Le 6 nous partons à six heures du matin seulement, mais septembre est venu, et la température s’est sensiblement rafraîchie. Nous sommes à 2750 mètres, cependant on nous apporte, à toutes les stations, du raisin, des poires, des pommes, voire même des pêches et des abricots; c’est à n’y rien comprendre, et notre bonne et vieille Europe serait bien étonnée, elle qui à ces hauteurs n’a plus que de la neige et de la glace à offrir à ses visiteurs. A peine en avons-nous vu hier sur le haut d’un pic qui semblait vouloir se perdre dans le ciel.

En partant le 7, nous montons à cheval, selon notre habitude. Nous faisons quelques pas; nos montures fraîchement reposées hennissent de plaisir; nous croyons traverser un joli endroit tout vert... Tout à coup un amas de pierres sur lequel se dessine vaguement un escalier apparaît comme notre chemin. Les coulis qui conduisent nos chiens sont déjà sur les premiers gradins de ce sentier à peine ébauché dans le roc et nous regardent d’un air narquois.

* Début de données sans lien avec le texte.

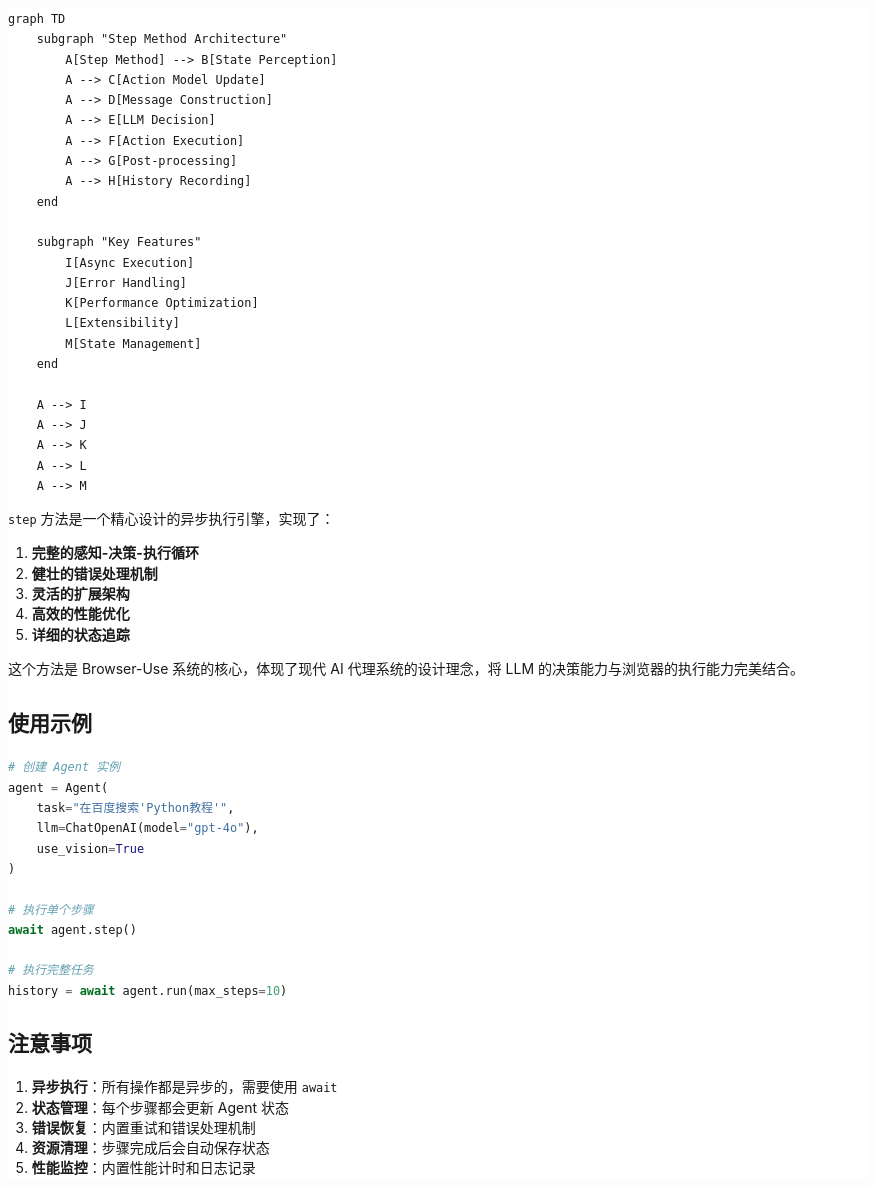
 ```mermaid
graph TD
    subgraph "Step Method Architecture"
        A[Step Method] --> B[State Perception]
        A --> C[Action Model Update]
        A --> D[Message Construction]
        A --> E[LLM Decision]
        A --> F[Action Execution]
        A --> G[Post-processing]
        A --> H[History Recording]
    end
    
    subgraph "Key Features"
        I[Async Execution]
        J[Error Handling]
        K[Performance Optimization]
        L[Extensibility]
        M[State Management]
    end
    
    A --> I
    A --> J
    A --> K
    A --> L
    A --> M
```

`step` 方法是一个精心设计的异步执行引擎，实现了：

1. **完整的感知-决策-执行循环**
2. **健壮的错误处理机制**
3. **灵活的扩展架构**
4. **高效的性能优化**
5. **详细的状态追踪**

这个方法是 Browser-Use 系统的核心，体现了现代 AI 代理系统的设计理念，将 LLM 的决策能力与浏览器的执行能力完美结合。

## 使用示例

```python
# 创建 Agent 实例
agent = Agent(
    task="在百度搜索'Python教程'",
    llm=ChatOpenAI(model="gpt-4o"),
    use_vision=True
)

# 执行单个步骤
await agent.step()

# 执行完整任务
history = await agent.run(max_steps=10)
```

## 注意事项

1. **异步执行**：所有操作都是异步的，需要使用 `await`
2. **状态管理**：每个步骤都会更新 Agent 状态
3. **错误恢复**：内置重试和错误处理机制
4. **资源清理**：步骤完成后会自动保存状态
5. **性能监控**：内置性能计时和日志记录  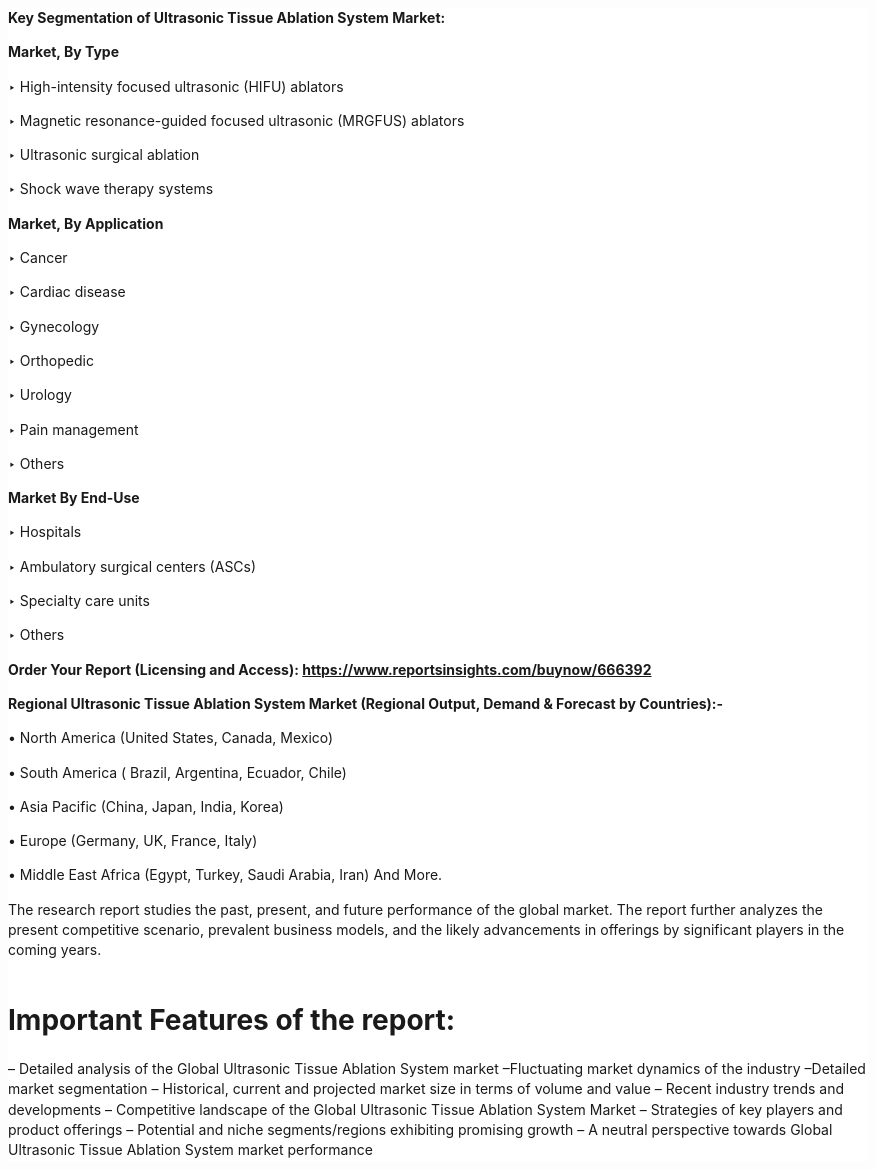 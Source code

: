 <strong>Key Segmentation of Ultrasonic Tissue Ablation System Market:</strong> 

<Strong>Market, By Type</Strong>

‣ High-intensity focused ultrasonic (HIFU) ablators

‣ Magnetic resonance-guided focused ultrasonic (MRGFUS) ablators

‣ Ultrasonic surgical ablation

‣ Shock wave therapy systems

<Strong>Market, By Application</Strong>

‣ Cancer

‣ Cardiac disease

‣ Gynecology

‣ Orthopedic

‣ Urology

‣ Pain management

‣ Others

<Strong>Market By End-Use</Strong>

‣ Hospitals

‣ Ambulatory surgical centers (ASCs)

‣ Specialty care units

‣ Others

<strong>Order Your Report (Licensing and Access): <a href=https://www.reportsinsights.com/buynow/666392 style=color:#0000ff;>https://www.reportsinsights.com/buynow/666392</a></strong>

<strong>Regional Ultrasonic Tissue Ablation System Market (Regional Output, Demand &amp; Forecast by Countries):-</strong>

• North America (United States, Canada, Mexico)

• South America ( Brazil, Argentina, Ecuador, Chile)

• Asia Pacific (China, Japan, India, Korea)

• Europe (Germany, UK, France, Italy)

• Middle East Africa (Egypt, Turkey, Saudi Arabia, Iran) And More.

The research report studies the past, present, and future performance of the global market. The report further analyzes the present competitive scenario, prevalent business models, and the likely advancements in offerings by significant players in the coming years.

# <strong>Important Features of the report:</strong>
– Detailed analysis of the Global Ultrasonic Tissue Ablation System market
–Fluctuating market dynamics of the industry
–Detailed market segmentation
– Historical, current and projected market size in terms of volume and value
– Recent industry trends and developments
– Competitive landscape of the Global Ultrasonic Tissue Ablation System Market
– Strategies of key players and product offerings
– Potential and niche segments/regions exhibiting promising growth
– A neutral perspective towards Global Ultrasonic Tissue Ablation System market performance
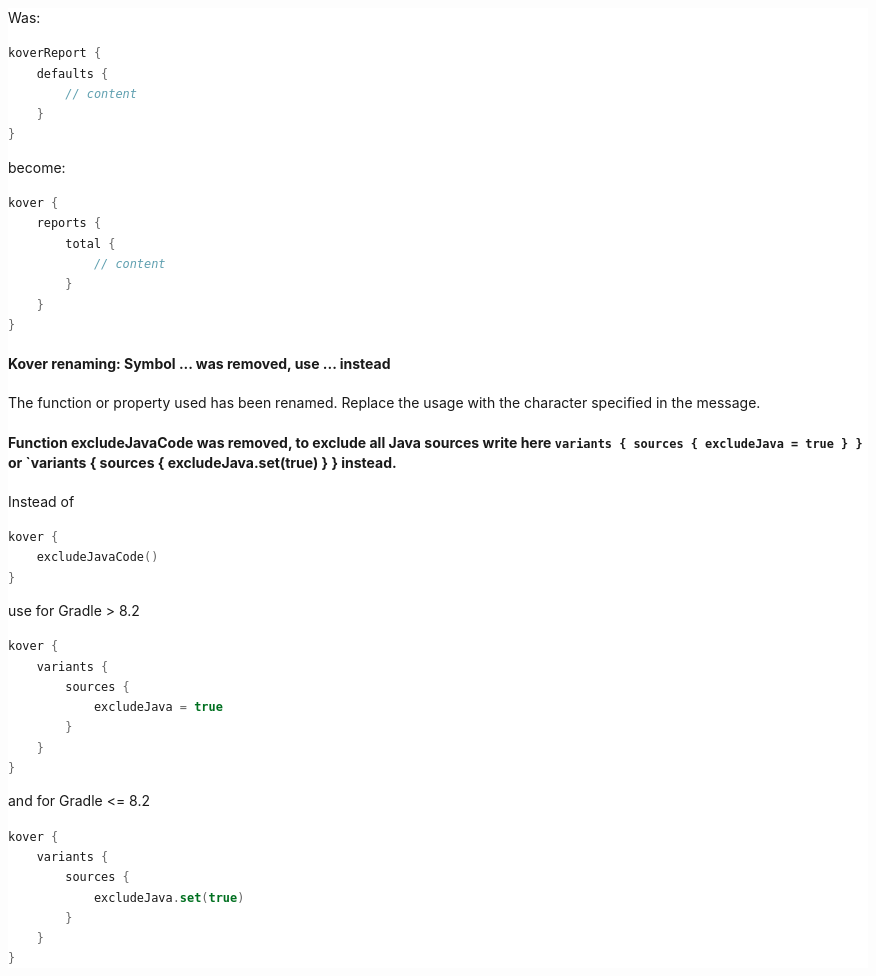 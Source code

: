 Was:
```kotlin
koverReport {
    defaults {
        // content    
    }
}
```
become:
```kotlin
kover {
    reports {
        total {
            // content    
        }    
    }
}
```

#### Kover renaming: Symbol ... was removed, use ... instead
The function or property used has been renamed. Replace the usage with the character specified in the message.

#### Function excludeJavaCode was removed, to exclude all Java sources write here `variants { sources { excludeJava = true } }` or `variants { sources { excludeJava.set(true) } } instead.

Instead of 
```kotlin
kover {
    excludeJavaCode()
}
```
use for Gradle > 8.2
```kotlin
kover {
    variants { 
        sources { 
            excludeJava = true 
        } 
    }
}
```
and for Gradle <= 8.2
```kotlin
kover {
    variants { 
        sources { 
            excludeJava.set(true) 
        } 
    }
}
```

Adieu nos montures, il faut mettre pied à terre et grimper. Plus nous montons, plus la montagne est haute et présente ses flancs dénudés, sur lesquels on cherche la route. Nos chiens sautent gaiement; nous montons péniblement, et nos chevaux semblent nous suivre à regret.

Les aspérités se dressent toujours plus élevées devant nous. Nos regards se lèvent anxieux vers ces hauteurs impitoyables; nos poumons et nos jambes demandent grâce, mais c’est en vain.

Enfin nous sommes sur le faîte. Gens et bêtes, tout le monde souffle. Nous remontons sur nos chevaux et nous suivons péniblement des corniches qui montent et qui descendent à chaque instant. Quelle route longue et pénible!... Va-t-elle donc finir? nous apercevons de loin la descente. Quelle joie!...

Mais celle-ci, de près, est horrible. Impossible de penser à la faire à cheval. C’est à pied qu’il faut aller. Nos pauvres chaussures: comme les cordonniers seraient contents si l’on avait toujours de pareilles routes.

Deux heures durant, nous descendons sur du sable, sur des pierres, sur des rocs, sautant, glissant, enjambant des marches d’une hauteur à laquelle nos architectes n’auraient jamais songé.

Cependant les balcons sont solides, mais les corniches tournent un peu trop. Heureusement cet escalier vertigineux touche à sa fin.

De loin nous voyons la station. Mais nous devons nous arrêter à Do, car à Karmagne il n’y a pas de place pour nos tentes, et nous en sommes encore à trois milles. D’ailleurs nous sommes si fatigués que nous ne demandons pas mieux que de nous reposer.